The authors have no conflict of interest to report.

Figures

Figure 1
Figure 1
Common clinical and histological findings in patients with biallelic COL12A1 variants. (A) Wrist hyperlaxity; finger, and long finger flexor contractures (F1P1). (B) Hyperlaxity of the ankle (F5P6). (C) Prominent calcanei (F1P1). (D) Long finger flexor contractures (F2P2). (E) High‐arched palate with a deep midline groove and dental eruption cysts (F1P1). (F) Gingival hypertrophy (F5P5). (G) Narrow elongated face with myopathic facies and open mouth posture (F1P1). (H) Biopsy of the vastus lateralis from F7P8 at age 8 months revealed mild fiber size variation with both hypertrophied, rounded and polygonal atrophic fibers on hematoxylin and eosin (H&E) with (I) mild Type 1 fiber predominance and Type 1 hypotrophy on ATPase pH 4.6. (J) Biopsy of the vastus lateralis from F2P2 at age 7 years revealed very subtle variation in fiber size without clear predominance of Type 1 fibers on ATPase pH 4.3 (K).
Figure 2
Figure 2
Muscle imaging in patients with biallelic COL12A1 variants. (A) Muscle MRI, axial T1 at the thigh (top) and lower leg (bottom) for F1P1 (left, top) and F4P4 (middle, top), at age 15 months and 11 years, respectively.
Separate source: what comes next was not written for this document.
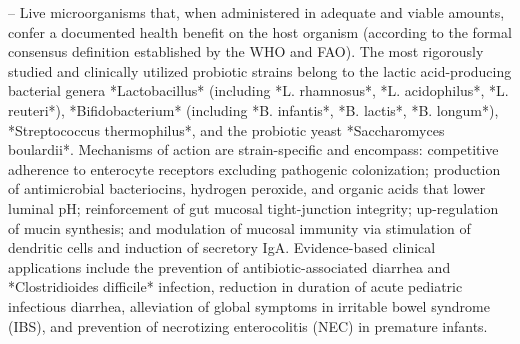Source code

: -- Live microorganisms that, when administered in adequate and viable amounts, confer a documented health benefit on the host organism (according to the formal consensus definition established by the WHO and FAO). The most rigorously studied and clinically utilized probiotic strains belong to the lactic acid-producing bacterial genera *Lactobacillus* (including *L. rhamnosus*, *L. acidophilus*, *L. reuteri*), *Bifidobacterium* (including *B. infantis*, *B. lactis*, *B. longum*), *Streptococcus thermophilus*, and the probiotic yeast *Saccharomyces boulardii*. Mechanisms of action are strain-specific and encompass: competitive adherence to enterocyte receptors excluding pathogenic colonization; production of antimicrobial bacteriocins, hydrogen peroxide, and organic acids that lower luminal pH; reinforcement of gut mucosal tight-junction integrity; up-regulation of mucin synthesis; and modulation of mucosal immunity via stimulation of dendritic cells and induction of secretory IgA. Evidence-based clinical applications include the prevention of antibiotic-associated diarrhea and *Clostridioides difficile* infection, reduction in duration of acute pediatric infectious diarrhea, alleviation of global symptoms in irritable bowel syndrome (IBS), and prevention of necrotizing enterocolitis (NEC) in premature infants.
There was severe generalized muscle atrophy and fatty replacement in F1P1's proximal and distal lower extremity. Asymmetry and imaging artifact in the lower leg was due to contractures. F4P4's MRI demonstrated significant posterior thigh involvement with relative sparing of the semitendinosus. Preserved medial and anterior compartments of the thigh, with the exception of the rectus femoris with atrophy and fatty infiltrates noted around the central fascia. Muscle MRI in F5P5 (left, bottom) at age 6 years demonstrating normal appearance of muscles of the thigh and distal lower extremity. Muscle MRI of F7P8 (right, bottom) at age 7 years revealed relative sparing of the medial and anterior thigh compartments compared to the posterior thigh compartment, with selective atrophy of the rectus femoris, and to a lesser extent the vastus lateralis. Visualization of normal muscle imaging (far right). (B) Muscle ultrasound of F1P1 (age 15 months), F5P5 (age 6 years), and F5P6 (age 4 years) of the rectus femoris (RF) (a, e, and i), vastus lateralis (V. Lateralis) (b, f, and j), triceps (c, g, and k), and hamstring (d, h, and l). Imaging in P1 demonstrated diffuse muscle atrophy in the lower extremity (LE) more than upper extremity (UE) with dense granular increased echogenicity in the rectus femoris and vastus lateralis, and mixed pattern echogenicity in the triceps. Muscle ultrasound in F5P5 and F5P6 revealed mild–moderate granular/streaky echogenicity, most pronounced in the hamstrings and rectus femoris with no muscle atrophy.
Figure 3
Figure 3
Pedigrees and genetic findings in patients with biallelic COL12A1 variants. (A) Pedigrees of the families with biallelic COL12A1 variants. (B) Collagen XII α1 domains and structure with labeled recessive variants: COL12A1 recessive variants described in this paper (lower) and those reported previously (upper) were labeled on Collagen XII α1. The short isoform is depicted in bright colors; the additional domains in the long splice isoform are added as lighter symbols.
Figure 4
Figure 4
Collagen XII expression in cultured fibroblasts. (A) Immunofluorescence (IF) analysis of Collagen XII ECM formed in 5‐day culture, compared with normal control fibroblasts, F1P1 fibroblasts showed no detectable intracellular or extracellular immunoreactivity for Collagen XII; the signal of Collagen XII from F4P4 fibroblasts was detectable but significantly reduced while the signal from F5P5 is similar compared to normal control. (B) Immunoblotting of overnight conditioned medium of the fibroblast cultures with quantification. Compared to normal control fibroblasts, Collagen XII signal was barely detectable in F4P4 fibroblasts; was reduced in F5P5, but normal in both heterozygous unaffected carrier parents (P: p.I1393Ffs*11 / p.A1110D, F: p.A1110D, M: p.I1393Ffs*11) . P = patient; F = father; M = mother. Fibronectin was used as staining/loading control.